Branża

Odmrażając gospodarkę – odmroźmy też relacje

Anna Gąsiorowska, właścicielka firmy Negocjator.

Odmrażając gospodarkę – odmroźmy też relacje

Przez pandemię koronawirusa zamrożeniu uległy nie tylko różne aspekty naszej gospodarki, ale też i nasze relacje społeczno-biznesowe. I o ile co kilka tygodni kolejne branże dostają zielono-żółte światło do działania, to wiele powiązań społecznych nadal pozostaje zamrożonych.

Często powtarzam, że w negocjacjach windykacyjnych duże sukcesy osiągają handlowcy. Ci sami, którzy pozyskali dla nas klientów i dbają o to, by tego kontrahenta utrzymać. Bardzo ważne jest również zbudowanie z dłużnikiem wzajemnego zaufania – czyli po prostu atmosfery, która będzie sprzyjała współpracy. Osobiste relacje biznesowe odgrywają ogromną rolę także w innych elementach prowadzenia biznesu – jak na przykład przy łańcuchu dostaw czy różnych kanałach sprzedaży.

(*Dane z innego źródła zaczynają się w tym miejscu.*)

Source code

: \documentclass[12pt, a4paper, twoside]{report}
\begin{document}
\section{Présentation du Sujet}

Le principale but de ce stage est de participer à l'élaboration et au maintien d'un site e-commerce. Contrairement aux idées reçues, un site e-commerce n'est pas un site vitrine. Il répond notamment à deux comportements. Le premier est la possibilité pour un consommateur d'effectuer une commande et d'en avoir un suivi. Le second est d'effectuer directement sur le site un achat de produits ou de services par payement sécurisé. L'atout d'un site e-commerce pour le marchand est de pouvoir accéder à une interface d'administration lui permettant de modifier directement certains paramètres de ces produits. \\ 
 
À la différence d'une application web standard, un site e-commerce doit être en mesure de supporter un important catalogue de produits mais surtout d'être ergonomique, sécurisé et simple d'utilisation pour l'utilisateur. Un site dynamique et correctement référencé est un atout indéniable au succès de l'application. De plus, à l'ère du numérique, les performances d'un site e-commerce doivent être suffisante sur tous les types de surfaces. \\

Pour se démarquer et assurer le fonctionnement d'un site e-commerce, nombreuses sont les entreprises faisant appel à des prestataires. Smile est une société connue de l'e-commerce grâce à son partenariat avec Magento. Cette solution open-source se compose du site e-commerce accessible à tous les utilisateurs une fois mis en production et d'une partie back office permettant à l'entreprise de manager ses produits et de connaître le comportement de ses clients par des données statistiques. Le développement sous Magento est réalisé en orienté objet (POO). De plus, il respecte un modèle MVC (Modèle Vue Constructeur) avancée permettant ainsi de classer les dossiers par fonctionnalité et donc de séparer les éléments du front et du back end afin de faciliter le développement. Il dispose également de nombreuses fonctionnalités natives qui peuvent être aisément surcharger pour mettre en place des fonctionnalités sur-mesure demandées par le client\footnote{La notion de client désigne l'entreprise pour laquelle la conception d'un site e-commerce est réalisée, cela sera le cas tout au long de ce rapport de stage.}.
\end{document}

Może się nam wydawać, że przez pandemię cały świat przeniósł się do sfery wirtualnej. Wielu przedsiębiorców skutecznie przeniosło swoje działania do Internetu. Nasze kontakty z kontrahentami i klientami – także. I o ile taka była potrzeba chwili (bardzo długiej i bolesnej), to jednak powinniśmy jak najszybciej odbudowywać nie tylko zerwane łańcuch dostaw, ale także nasze bliższe relacje z innymi graczami na rynku.

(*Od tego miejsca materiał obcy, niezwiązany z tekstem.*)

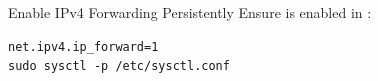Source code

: \begin{frame}[fragile]{Enable IPv4 Forwarding Persistently}
  Ensure  is enabled in :
  \vspace{0.35cm}
  \begin{verbatim}
net.ipv4.ip_forward=1
sudo sysctl -p /etc/sysctl.conf
  \end{verbatim}
\end{frame}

Jakie znaczenia mają relacje biznesowe?

Zapewne wielu z Was zauważyło, że w tych trudnych czasach próby, to właśnie zbudowane wcześniej więzi społeczne zyskały na znaczeniu. Mało tego – nawet coś, co wcześniej było nie do przeskoczenia – nagle okazywało się możliwe do załatwienia zdalnie. Sama tego doświadczyłam, gdy windykowałam jedną z firm, która całkowicie przeniosła się na pracę zdalną. Zadłużenie powstało jeszcze sprzed pandemii i sprzed zawirowaniami na rynku. Firma unikała kontaktu – zarówno ze mną, jak i z wierzycielem. Tymczasem – okazało się, że mniej sformalizowana struktura tego przedsiębiorstwa podczas pracy zdalnej, poskutkowała tym, że jej pracownicy stali się bardziej skłonni do współpracy i pomocni w ustaleniu osób decyzyjnych. Dług został spłacony. Nie, nie dzięki pandemii, ale temu, że zbudowałam relację z pracownikami tej firmy, które wcześniej nie były możliwe do zbudowania.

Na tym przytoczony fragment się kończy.